The government has finally given approval for a huge new wind farm with the capacity to power more than a million homes with clean, green energy. The offshore development, located off the Yorkshire coast, will be the second-largest wind farm in the UK and see 180 turbines being installed in more than 43 square miles of sea.
A planning application for the Hornsea Four project was made by Orsted two years ago, but it took that long for the government to finally approve it.
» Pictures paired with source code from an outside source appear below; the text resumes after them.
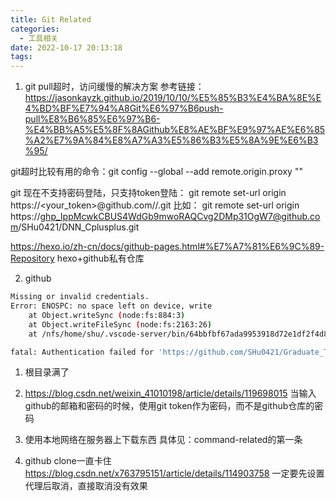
 ```yaml
---
title: Git Related
categories:
  - 工具相关
date: 2022-10-17 20:13:18
tags:
---
```



1. git pull超时，访问缓慢的解决方案
参考链接：
https://jasonkayzk.github.io/2019/10/10/%E5%85%B3%E4%BA%8E%E4%BD%BF%E7%94%A8Git%E6%97%B6push-pull%E8%B6%85%E6%97%B6-%E4%BB%A5%E5%8F%8AGithub%E8%AE%BF%E9%97%AE%E6%85%A2%E7%9A%84%E8%A7%A3%E5%86%B3%E5%8A%9E%E6%B3%95/

git超时比较有用的命令：git config --global --add remote.origin.proxy "" 

git 现在不支持密码登陆，只支持token登陆：
git remote set-url origin https://<your_token>@github.com/<USERNAME>/<REPO>.git
比如：
git remote set-url origin https://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@github.com/SHu0421/DNN_Cplusplus.git

https://hexo.io/zh-cn/docs/github-pages.html#%E7%A7%81%E6%9C%89-Repository hexo+github私有仓库



2. github
```bash
Missing or invalid credentials.
Error: ENOSPC: no space left on device, write
    at Object.writeSync (node:fs:884:3)
    at Object.writeFileSync (node:fs:2163:26)
    at /nfs/home/shu/.vscode-server/bin/64bbfbf67ada9953918d72e1df2f4d8e537d340e/extensions/git/dist/askpass-main.js:1:9371

fatal: Authentication failed for 'https://github.com/SHu0421/Graduate_Thesis.git/'
```
1. 根目录满了
2. https://blog.csdn.net/weixin_41010198/article/details/119698015
当输入github的邮箱和密码的时候，使用git token作为密码，而不是github仓库的密码


3. 使用本地网络在服务器上下载东西
具体见：command-related的第一条


4. github clone一直卡住
https://blog.csdn.net/x763795151/article/details/114903758
一定要先设置代理后取消，直接取消没有效果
This week, Grant Shapps, the energy security secretary, gave approval to the proposed plans, which will be run by the Danish power giant, Orsted.
Orsted will act as both owner and operator of the site and take on operational control of the three other Hornsea wind projects.
The proposed new wind farm will produce more than 2.6GW of clean energy; more than a nuclear reactor at Hinkley Point C. The hope is that this latest development will help push Britain towards its 50GW goal of clean offshore wind energy by 2030.
Yorkshire is one of the most significant focal zones for renewable energy development, and the existing Hornsea Three is already the biggest offshore wind project in existence in the UK, generating 2.9 GW of clean power.
Hornsea Two is another major working offshore wind farm in British waters and generates 1.4GW. It was fully commissioned last summer, whilst the first development in the series, Hornsea One, began operating in 2020 and now generates 1.2GW of clean power.
Although the news is positive for the clean energy sector and for Britain's ambitions to become a net-zero carbon economy, it also highlights the difficulty that developers have when proposing projects that require government approval.